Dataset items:
■ ■ ■

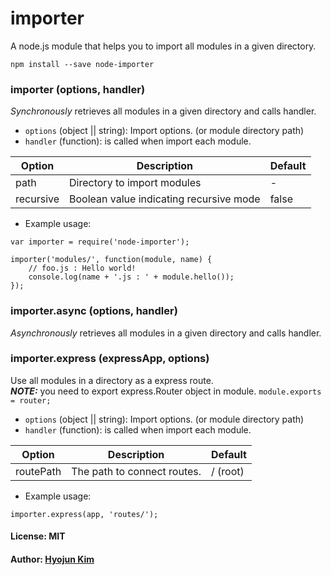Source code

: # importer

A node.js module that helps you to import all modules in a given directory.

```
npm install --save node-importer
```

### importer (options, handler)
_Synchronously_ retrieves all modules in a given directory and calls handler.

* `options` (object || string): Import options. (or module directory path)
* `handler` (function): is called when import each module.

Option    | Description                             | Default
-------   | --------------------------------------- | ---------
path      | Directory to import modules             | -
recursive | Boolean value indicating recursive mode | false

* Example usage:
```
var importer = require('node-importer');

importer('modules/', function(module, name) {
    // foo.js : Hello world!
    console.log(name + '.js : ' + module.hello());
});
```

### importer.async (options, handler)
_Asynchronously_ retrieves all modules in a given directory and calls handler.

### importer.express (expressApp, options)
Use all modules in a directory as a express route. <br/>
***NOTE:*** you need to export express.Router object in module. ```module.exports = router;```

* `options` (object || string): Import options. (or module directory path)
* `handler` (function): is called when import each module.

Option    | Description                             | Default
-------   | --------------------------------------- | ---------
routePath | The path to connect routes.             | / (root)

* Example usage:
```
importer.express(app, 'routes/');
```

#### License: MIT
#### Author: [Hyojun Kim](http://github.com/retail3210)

■ ■ ■

- **What is being asked**
Exactly how many lines in the data above hold "handler"? State that number only.

- **Worked solution**
6